So much has gone on since I last posted. Where oh where to start.
There was the unplanned day trip to the Corporate Office. Then a planned two-day trip to Corporate that expanded to three. The work crunch has been relentless and stressful, and it's not been positive to the exercise and healthy eating regimen.
This week's trip really threw me. In the middle of the week was my 44th birthday. I knew there was a chance that my Wednesday meetings would keep me late or even over to the next day, but the kids couldn't wait for me to get home. Gut wrenching, really. As the day wore on, I realized that I would not make it home on Wednesday and my mood truly soured. I didn't want to talk to anyone on the day my phone and email never stopped with best wishes for the big day. I got home a full day late and met the family for a belated birthday crab cake dinner, finally starting to feel the numb of the prior few days wearing off.

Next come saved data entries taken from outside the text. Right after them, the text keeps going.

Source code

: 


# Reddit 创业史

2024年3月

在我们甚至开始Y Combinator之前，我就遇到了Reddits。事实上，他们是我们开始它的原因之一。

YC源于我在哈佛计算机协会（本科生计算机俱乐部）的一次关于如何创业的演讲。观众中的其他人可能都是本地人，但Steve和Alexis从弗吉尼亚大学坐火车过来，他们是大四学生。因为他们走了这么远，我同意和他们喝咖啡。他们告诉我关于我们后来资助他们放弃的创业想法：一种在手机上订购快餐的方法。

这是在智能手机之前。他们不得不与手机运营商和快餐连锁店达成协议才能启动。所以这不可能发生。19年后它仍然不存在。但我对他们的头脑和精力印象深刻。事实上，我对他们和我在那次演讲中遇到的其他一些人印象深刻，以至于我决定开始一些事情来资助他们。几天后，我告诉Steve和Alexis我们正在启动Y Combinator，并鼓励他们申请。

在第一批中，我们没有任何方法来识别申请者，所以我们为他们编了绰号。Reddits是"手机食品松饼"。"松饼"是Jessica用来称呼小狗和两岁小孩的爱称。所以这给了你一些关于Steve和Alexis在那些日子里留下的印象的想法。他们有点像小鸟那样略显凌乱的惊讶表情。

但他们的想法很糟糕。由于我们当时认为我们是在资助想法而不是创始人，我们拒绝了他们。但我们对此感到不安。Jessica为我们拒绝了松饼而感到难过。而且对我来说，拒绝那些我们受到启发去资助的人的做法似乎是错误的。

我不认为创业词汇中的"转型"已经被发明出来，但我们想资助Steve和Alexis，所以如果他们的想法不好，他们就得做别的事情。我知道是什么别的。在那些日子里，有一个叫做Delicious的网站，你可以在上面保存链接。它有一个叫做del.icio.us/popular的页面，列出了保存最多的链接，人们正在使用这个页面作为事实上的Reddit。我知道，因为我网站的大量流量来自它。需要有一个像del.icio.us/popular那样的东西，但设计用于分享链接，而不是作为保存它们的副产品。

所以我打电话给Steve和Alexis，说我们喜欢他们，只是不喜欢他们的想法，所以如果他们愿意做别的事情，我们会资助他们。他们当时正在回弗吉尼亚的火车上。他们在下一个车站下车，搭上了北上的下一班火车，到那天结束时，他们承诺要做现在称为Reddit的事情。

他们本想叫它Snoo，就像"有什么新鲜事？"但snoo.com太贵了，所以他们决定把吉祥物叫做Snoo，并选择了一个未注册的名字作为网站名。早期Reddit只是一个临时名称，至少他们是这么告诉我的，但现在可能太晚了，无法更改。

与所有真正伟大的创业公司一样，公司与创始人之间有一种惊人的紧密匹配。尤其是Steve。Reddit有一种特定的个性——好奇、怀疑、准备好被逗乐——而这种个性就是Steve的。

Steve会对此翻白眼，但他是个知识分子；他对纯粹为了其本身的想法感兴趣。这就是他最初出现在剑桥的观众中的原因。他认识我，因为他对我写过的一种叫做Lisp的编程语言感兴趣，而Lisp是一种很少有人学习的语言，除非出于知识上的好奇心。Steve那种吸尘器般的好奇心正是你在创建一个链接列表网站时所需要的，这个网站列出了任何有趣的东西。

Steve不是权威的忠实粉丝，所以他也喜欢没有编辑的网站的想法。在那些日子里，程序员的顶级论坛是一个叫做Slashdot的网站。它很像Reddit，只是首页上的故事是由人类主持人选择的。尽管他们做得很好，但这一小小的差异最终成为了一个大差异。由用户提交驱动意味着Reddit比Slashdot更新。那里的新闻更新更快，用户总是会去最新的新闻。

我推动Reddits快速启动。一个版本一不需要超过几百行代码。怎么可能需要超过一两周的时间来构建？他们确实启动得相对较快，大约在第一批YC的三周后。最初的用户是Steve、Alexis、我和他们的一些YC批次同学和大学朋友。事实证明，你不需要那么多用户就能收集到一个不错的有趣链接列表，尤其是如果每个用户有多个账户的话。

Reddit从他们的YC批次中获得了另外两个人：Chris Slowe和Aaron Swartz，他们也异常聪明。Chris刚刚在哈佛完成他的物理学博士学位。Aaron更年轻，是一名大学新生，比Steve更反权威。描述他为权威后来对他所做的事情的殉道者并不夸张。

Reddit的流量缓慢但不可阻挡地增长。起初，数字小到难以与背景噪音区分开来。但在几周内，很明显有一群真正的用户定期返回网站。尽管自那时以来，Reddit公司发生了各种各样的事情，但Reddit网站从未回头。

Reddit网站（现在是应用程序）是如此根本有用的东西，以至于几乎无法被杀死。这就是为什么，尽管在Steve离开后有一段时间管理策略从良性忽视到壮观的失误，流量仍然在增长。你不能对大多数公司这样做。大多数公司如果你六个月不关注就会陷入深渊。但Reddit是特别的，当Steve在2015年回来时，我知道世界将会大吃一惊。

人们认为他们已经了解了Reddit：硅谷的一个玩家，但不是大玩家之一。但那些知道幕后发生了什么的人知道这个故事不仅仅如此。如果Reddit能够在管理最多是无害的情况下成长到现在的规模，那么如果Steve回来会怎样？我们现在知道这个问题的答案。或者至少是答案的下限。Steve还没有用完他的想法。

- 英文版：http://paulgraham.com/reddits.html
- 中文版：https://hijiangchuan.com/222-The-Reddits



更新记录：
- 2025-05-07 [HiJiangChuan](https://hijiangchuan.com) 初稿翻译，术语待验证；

I diligently packed a couple sets of workout duds for the trip, unfortunately, leaving the office after 8 pm and back in at 6 am doesn't bode well for that which would have cleared my head. I brought home two sets of clean gym wear.
A bigger issue this week was at meal time. Some of that old fat Jeff was out and about. Looking back, it seems like every meal had me full half way through. I know I finished every meal -- good to the last drop. There was the awesome too big, too good Greek salad that I shoulda taken half back for a late afternoon snack. Birthday lunch included half a loaf of onion bread, dipped in goo -- olive oil, Parmesan cheese and spices. Birthday dinner started with two nice glasses of red wine, an order of my favorite roasted red peppers and mozzarella, bathed in olive oil, followed by a big bowl of seafood pasta -- worked to completion of course. At the family crab cake dinner, after I finished mine, I finished Matty's cake and then Zach's. Friday was a day of grazing on everything in sight.
I started to feel like I was in a competitive eating contest, with me as the only contestant. Four days of feasting. Four days without exercise. Happy 44th to me!
I got on the scale this morning knowing that the news would be bad. It was. But I was off to the gym for my Saturday double -- Body Pump followed by spin. While I was spinning, I was thinking -- when I start the day with exercise, it sets the tone for my eating. Yeah, sometimes I compensate with a little extra food on the big days, but nothing like this. I was totally out of control. Part of me enjoyed it, but most of me hated it.
Live and learn -- one of my toughest four day periods in the past 2 1/2 years and I failed in the diet and exercise departments, but if I learn how to deal with the next one, I'll bump that grade to a C.